Pemphigus and pregnancy interact with each other making treatment more complicated for the clinician. The appropriate treatment in pemphigus vulgaris patients during pregnancy is glucocorticoids and it is similar to the treatment without pregnancy9. In our case, prednisolone (FDA pregnancy category C) was administered, which can be relatively safely used as immunosuppressive drug during pregnancy as it does not readily cross the placenta and is partially inactivated as it cross the placenta10. Prednisolone is safer drug compared with other less used glucocorticoids such as dexamethasone and betamethasone. It should be avoided, if possible, during the first trimester, when risk for defects of the hard palate are highest11, 12. In our case 6 weeks after treatment, there was remission of the disease with no presence of new clinical-skin manifestations and the disease was slightly aggravated postpartum. The disease is exacerbated most commonly during the first, second trimester, and postpartum, and is stable during the third trimester. This could be due to the increased level of endogenous corticosteroid hormone chorion of the placenta and consequent immunosuppression13. Ιn our patient, there was postpartum aggravation of the disease, which is consistent with some studies that report the postpartum flare up of pemphigus vulgaris due to the rapid decrease of corticosteroid hormones levels4.
Treatment is often required to control both maternal disease and fetal outcomes. PV may be associated with an adverse outcome, such as fetal growth restriction , intrauterine death, premature delivery, and in approximately 30% neonatal PV of the newborns14. Neonatal pemphigus is caused by the transplacental transmission of antibodies, and only a small amount of immunoglobulin G (IgG) is synthesized by the neonate itself15. Poor outcomes have been related with inadequate maternal disease control and higher Dsg antibody titers from maternal serum or umbilical cord blood16. In our case, PV was well controlled and the mother gave birth to a premature , otherwise healthy neonate that showed no skin or oral-mucosa lesions or anomalies .
Typical complications observed in these PV patients are skin infections, sepsis, hypoka-lemia, hypoalbuminaemia and Cushing’s syndrome due to prolonged steroids usage. She developed postpartum endometritis and skin infections many times and was treated with antibiotics. Our patient is totally treated for 5 months and is still under follow-up.

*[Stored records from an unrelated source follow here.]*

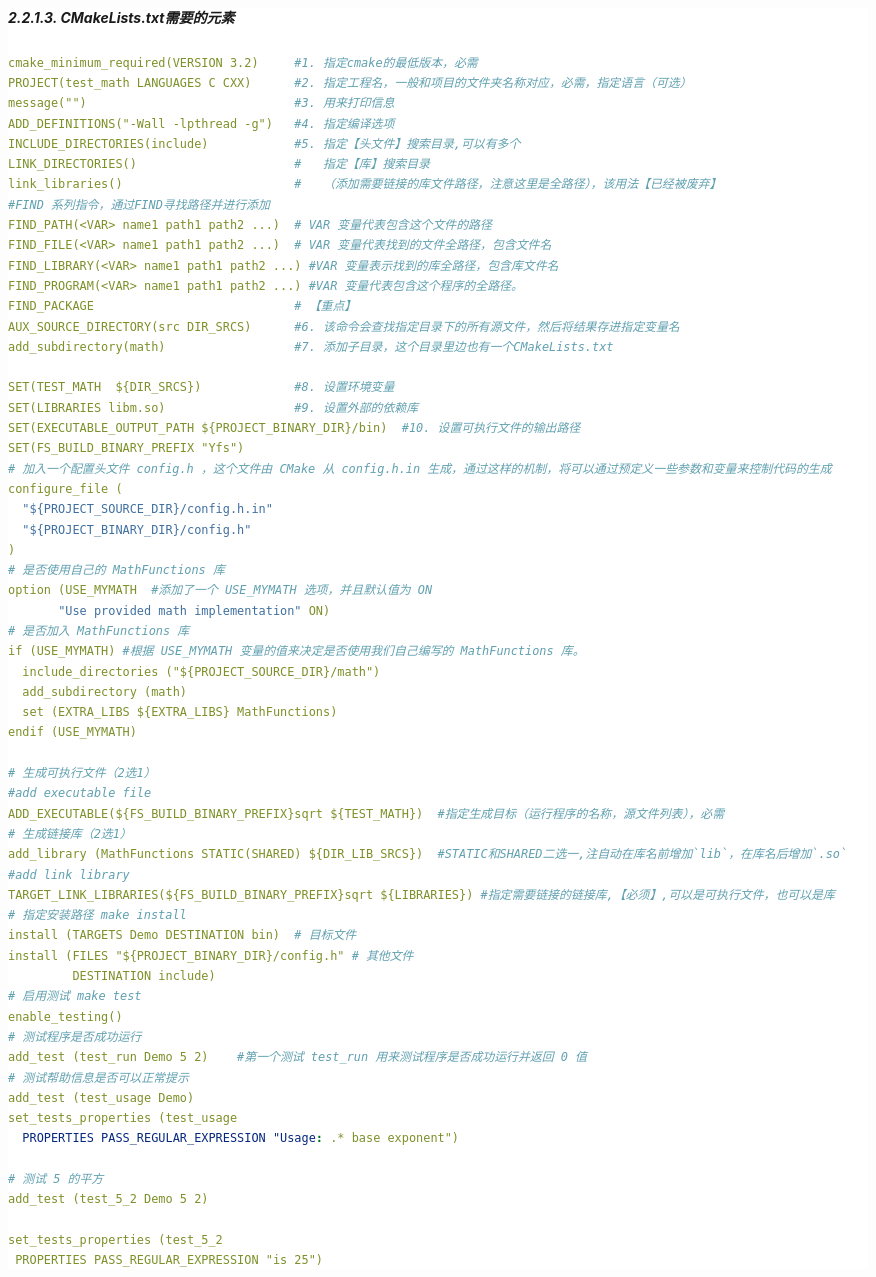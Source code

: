 ##### 2.2.1.3. CMakeLists.txt需要的元素

```yml
cmake_minimum_required(VERSION 3.2)     #1. 指定cmake的最低版本，必需
PROJECT(test_math LANGUAGES C CXX)      #2. 指定工程名，一般和项目的文件夹名称对应，必需，指定语言（可选）
message("")                             #3. 用来打印信息
ADD_DEFINITIONS("-Wall -lpthread -g")   #4. 指定编译选项
INCLUDE_DIRECTORIES(include)            #5. 指定【头文件】搜索目录,可以有多个
LINK_DIRECTORIES()                      #   指定【库】搜索目录
link_libraries()                        #   （添加需要链接的库文件路径，注意这里是全路径），该用法【已经被废弃】
#FIND 系列指令，通过FIND寻找路径并进行添加
FIND_PATH(<VAR> name1 path1 path2 ...)  # VAR 变量代表包含这个文件的路径
FIND_FILE(<VAR> name1 path1 path2 ...)  # VAR 变量代表找到的文件全路径，包含文件名
FIND_LIBRARY(<VAR> name1 path1 path2 ...) #VAR 变量表示找到的库全路径，包含库文件名
FIND_PROGRAM(<VAR> name1 path1 path2 ...) #VAR 变量代表包含这个程序的全路径。
FIND_PACKAGE                            # 【重点】
AUX_SOURCE_DIRECTORY(src DIR_SRCS)      #6. 该命令会查找指定目录下的所有源文件，然后将结果存进指定变量名
add_subdirectory(math)                  #7. 添加子目录，这个目录里边也有一个CMakeLists.txt

SET(TEST_MATH  ${DIR_SRCS})             #8. 设置环境变量
SET(LIBRARIES libm.so)                  #9. 设置外部的依赖库
SET(EXECUTABLE_OUTPUT_PATH ${PROJECT_BINARY_DIR}/bin)  #10. 设置可执行文件的输出路径
SET(FS_BUILD_BINARY_PREFIX "Yfs")
# 加入一个配置头文件 config.h ，这个文件由 CMake 从 config.h.in 生成，通过这样的机制，将可以通过预定义一些参数和变量来控制代码的生成
configure_file (
  "${PROJECT_SOURCE_DIR}/config.h.in"
  "${PROJECT_BINARY_DIR}/config.h"
)
# 是否使用自己的 MathFunctions 库
option (USE_MYMATH  #添加了一个 USE_MYMATH 选项，并且默认值为 ON
       "Use provided math implementation" ON)
# 是否加入 MathFunctions 库
if (USE_MYMATH) #根据 USE_MYMATH 变量的值来决定是否使用我们自己编写的 MathFunctions 库。
  include_directories ("${PROJECT_SOURCE_DIR}/math")
  add_subdirectory (math)  
  set (EXTRA_LIBS ${EXTRA_LIBS} MathFunctions)
endif (USE_MYMATH)

# 生成可执行文件（2选1）
#add executable file
ADD_EXECUTABLE(${FS_BUILD_BINARY_PREFIX}sqrt ${TEST_MATH})  #指定生成目标（运行程序的名称，源文件列表），必需
# 生成链接库（2选1）
add_library (MathFunctions STATIC(SHARED) ${DIR_LIB_SRCS})  #STATIC和SHARED二选一,注自动在库名前增加`lib`，在库名后增加`.so`
#add link library
TARGET_LINK_LIBRARIES(${FS_BUILD_BINARY_PREFIX}sqrt ${LIBRARIES}) #指定需要链接的链接库,【必须】,可以是可执行文件，也可以是库
# 指定安装路径 make install
install (TARGETS Demo DESTINATION bin)  # 目标文件
install (FILES "${PROJECT_BINARY_DIR}/config.h" # 其他文件
         DESTINATION include)
# 启用测试 make test
enable_testing()
# 测试程序是否成功运行
add_test (test_run Demo 5 2)    #第一个测试 test_run 用来测试程序是否成功运行并返回 0 值
# 测试帮助信息是否可以正常提示
add_test (test_usage Demo)
set_tests_properties (test_usage
  PROPERTIES PASS_REGULAR_EXPRESSION "Usage: .* base exponent")

# 测试 5 的平方
add_test (test_5_2 Demo 5 2)

set_tests_properties (test_5_2
 PROPERTIES PASS_REGULAR_EXPRESSION "is 25")
```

Pemphigus vulgaris in pregnancy is very rare and treatment guidelines have not yet been clarified, thus, management of these cases is individually determined, presenting challenges for the clinician. The good outcome of pregnancies complicated by pem-higus vulgaris is more likely to be obtained from the close collaboration of obstetricians and dermatologists. Current data suggest increased rate of perinatal morbidity and mortality. In summary, pregnancy may have an adverse course, therefore, careful monitoring of the high risk mother and fetus is mandatory.